Saved entries:
══════════
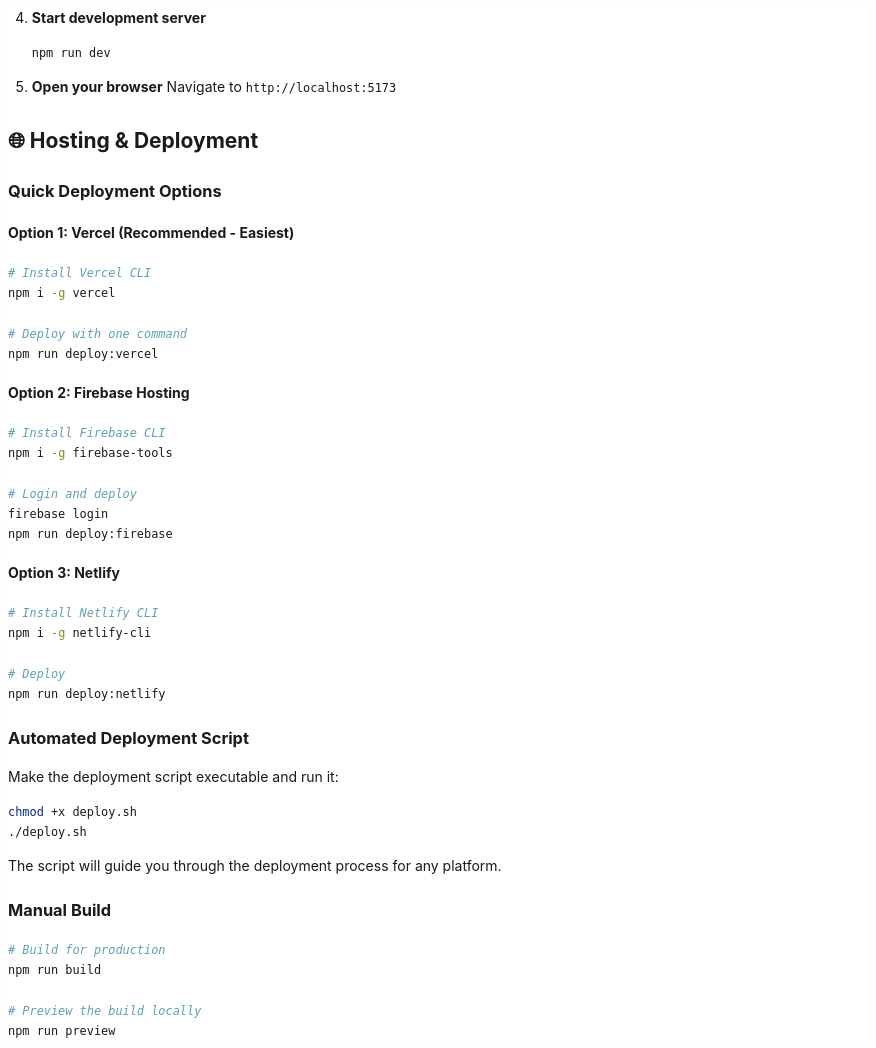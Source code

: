 4. **Start development server**
   ```bash
   npm run dev
   ```

5. **Open your browser**
   Navigate to `http://localhost:5173`

## 🌐 Hosting & Deployment

### Quick Deployment Options

#### Option 1: Vercel (Recommended - Easiest)
```bash
# Install Vercel CLI
npm i -g vercel

# Deploy with one command
npm run deploy:vercel
```

#### Option 2: Firebase Hosting
```bash
# Install Firebase CLI
npm i -g firebase-tools

# Login and deploy
firebase login
npm run deploy:firebase
```

#### Option 3: Netlify
```bash
# Install Netlify CLI
npm i -g netlify-cli

# Deploy
npm run deploy:netlify
```

### Automated Deployment Script
Make the deployment script executable and run it:
```bash
chmod +x deploy.sh
./deploy.sh
```

The script will guide you through the deployment process for any platform.

### Manual Build
```bash
# Build for production
npm run build

# Preview the build locally
npm run preview
```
══════════
* [Exercise description] The records above should be duplicated exactly, with none of their pictures kept.

* [Answer to this task]
Source code

: 4. **Start development server**
   ```bash
   npm run dev
   ```

5. **Open your browser**
   Navigate to `http://localhost:5173`

## 🌐 Hosting & Deployment

### Quick Deployment Options

#### Option 1: Vercel (Recommended - Easiest)
```bash
# Install Vercel CLI
npm i -g vercel

# Deploy with one command
npm run deploy:vercel
```

#### Option 2: Firebase Hosting
```bash
# Install Firebase CLI
npm i -g firebase-tools

# Login and deploy
firebase login
npm run deploy:firebase
```

#### Option 3: Netlify
```bash
# Install Netlify CLI
npm i -g netlify-cli

# Deploy
npm run deploy:netlify
```

### Automated Deployment Script
Make the deployment script executable and run it:
```bash
chmod +x deploy.sh
./deploy.sh
```

The script will guide you through the deployment process for any platform.

### Manual Build
```bash
# Build for production
npm run build

# Preview the build locally
npm run preview
```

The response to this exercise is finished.